What a SaaS Landing Page Needs That a Blog Theme Can't Provide
Every SaaS company needs a marketing site. Most start with a blog theme because that's what their CMS gives them. Then they spend weeks adding a pricing page, building a changelog, and hacking a feature grid into a post template. The theme fights them the entire way.
This is the gap between a Ghost SaaS theme and a Ghost blog theme. One is designed for the pages a product company actually needs. The other is designed for publishing. They share a CMS. They share almost nothing else.
What a SaaS landing page actually needs
A SaaS marketing site isn't a blog with some extra pages. It's a different product with a different job. The homepage needs to convert visitors, not show them a feed of posts sorted by date.
The minimum viable SaaS marketing site has these pages:
- Landing page - hero section with a clear value proposition, feature grid, social proof, and a CTA. Not a blog feed.
- Pricing page - tier comparison with a monthly/yearly toggle. This is the page that converts. It needs to exist, and it needs to be good.
- Changelog - a dedicated page showing product updates in a timeline format. Users and prospects check this to see if the product is actively maintained.
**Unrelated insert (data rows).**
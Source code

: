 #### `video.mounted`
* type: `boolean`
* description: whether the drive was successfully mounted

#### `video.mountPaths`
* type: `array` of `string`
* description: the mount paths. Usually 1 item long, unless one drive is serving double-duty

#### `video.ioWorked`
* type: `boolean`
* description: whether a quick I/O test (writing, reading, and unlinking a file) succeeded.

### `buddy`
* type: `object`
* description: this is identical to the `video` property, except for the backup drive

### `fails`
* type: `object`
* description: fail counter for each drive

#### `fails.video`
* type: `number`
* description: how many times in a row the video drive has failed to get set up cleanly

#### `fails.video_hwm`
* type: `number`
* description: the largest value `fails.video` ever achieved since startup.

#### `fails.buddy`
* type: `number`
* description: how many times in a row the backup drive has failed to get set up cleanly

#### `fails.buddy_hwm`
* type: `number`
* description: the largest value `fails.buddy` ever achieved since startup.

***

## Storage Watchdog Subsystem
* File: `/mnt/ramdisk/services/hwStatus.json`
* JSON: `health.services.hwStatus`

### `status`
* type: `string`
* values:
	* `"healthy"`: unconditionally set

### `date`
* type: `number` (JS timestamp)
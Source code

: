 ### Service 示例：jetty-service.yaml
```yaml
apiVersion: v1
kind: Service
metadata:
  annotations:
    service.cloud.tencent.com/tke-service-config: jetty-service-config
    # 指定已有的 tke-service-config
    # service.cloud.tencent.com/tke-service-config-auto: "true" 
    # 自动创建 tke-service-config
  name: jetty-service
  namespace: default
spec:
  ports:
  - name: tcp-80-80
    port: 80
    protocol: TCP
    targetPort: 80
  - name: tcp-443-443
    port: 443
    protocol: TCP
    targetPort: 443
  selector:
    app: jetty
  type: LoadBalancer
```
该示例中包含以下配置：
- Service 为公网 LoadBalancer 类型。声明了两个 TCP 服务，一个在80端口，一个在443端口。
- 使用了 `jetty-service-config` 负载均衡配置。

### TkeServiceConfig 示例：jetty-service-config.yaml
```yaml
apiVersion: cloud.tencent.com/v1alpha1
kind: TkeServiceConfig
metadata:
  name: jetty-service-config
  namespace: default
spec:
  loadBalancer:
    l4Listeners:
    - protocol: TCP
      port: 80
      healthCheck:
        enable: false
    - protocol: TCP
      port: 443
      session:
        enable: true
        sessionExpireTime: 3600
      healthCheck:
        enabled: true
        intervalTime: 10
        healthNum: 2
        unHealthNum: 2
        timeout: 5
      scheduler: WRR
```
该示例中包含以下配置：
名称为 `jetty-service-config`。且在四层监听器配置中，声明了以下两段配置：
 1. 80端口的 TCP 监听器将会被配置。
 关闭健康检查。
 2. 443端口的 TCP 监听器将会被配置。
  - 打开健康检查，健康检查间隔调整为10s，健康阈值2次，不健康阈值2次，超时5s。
- Blog - yes, content marketing matters. But it's one section of the site, not the entire site.
- Sign-in page - branded, on your domain, not a generic portal overlay.
Casper and Source give you one of these: the blog. The rest you'd have to build.
Why Ghost's default themes don't work for SaaS
Casper is a clean blog theme. Three layout options, dark mode toggle, basic membership support. It's well-built for what it is. But there's no pricing page. No changelog. No feature grid. No sticky navigation. The homepage is a post feed.
Source adds more customization - five header styles, a sidebar option, featured posts strip. Better for a publication. Still not a SaaS site. Still no pricing page. Still no changelog.
You can create Ghost pages and hack these together with code injection. People do it. It takes weeks, the results are inconsistent, and you're maintaining custom code on top of a theme that wasn't designed for it.
What a Ghost landing page theme actually ships
Launchpad is built for this exact problem. It's a Ghost theme designed around the pages a SaaS company needs, not the pages a blogger needs.
The pricing page ships with Free/Pro/Enterprise tier cards and a monthly/yearly toggle. It's a real page, not a hack. The toggle works. The tiers compare features. The CTAs connect to Ghost's membership system or any external link you configure.
The changelog lives at /changelog/ with timeline styling. Each update is a post with a date, a description, and categorization. It looks like a proper product changelog because it is one.
The landing page has a hero section with a headline, subhead, and CTA. Below that, a feature grid. Below that, a newsletter CTA. The flow is: value prop, proof, conversion. That's SaaS homepage structure.
The header is a sticky glass-morphism bar with backdrop blur. It stays visible as visitors scroll. Navigation items are always accessible. The blog exists as one section - posts with categories, read time, author metadata - not the entire site.
The design system matters
A SaaS site needs visual consistency. Launchpad ships a dark-first design with a purple accent (#7C3AED), a reading progress bar, scroll reveal animations, and a full components reference at /components/. Every Ghost editor card is styled - all 14 types.
Change the accent color in Ghost admin, and the entire theme follows. No custom CSS needed for basic customization.
Membership as a SaaS tool
Ghost's native membership system pairs well with SaaS content. You can gate product updates for paying customers. Publish a free blog but lock in-depth technical content behind a subscription. Use the newsletter to announce features.
Launchpad includes styled content gate states, branded sign-in pages, portal trigger buttons, and member navigation states. The membership layer looks like part of your product, not a bolted-on afterthought.
When this setup makes sense
If you're a SaaS startup that needs a marketing site and blog, and you want to ship it on Ghost without building a custom theme, this is the path. $99, one purchase, everything a product site needs.
If you need a full marketing automation platform with landing page A/B testing, dynamic personalization, and CRM integration - Ghost isn't that. Use WordPress with a page builder, or a dedicated tool like Webflow.
For everyone in between - product teams that want something fast, clean, and focused - a Ghost SaaS theme is the lighter path.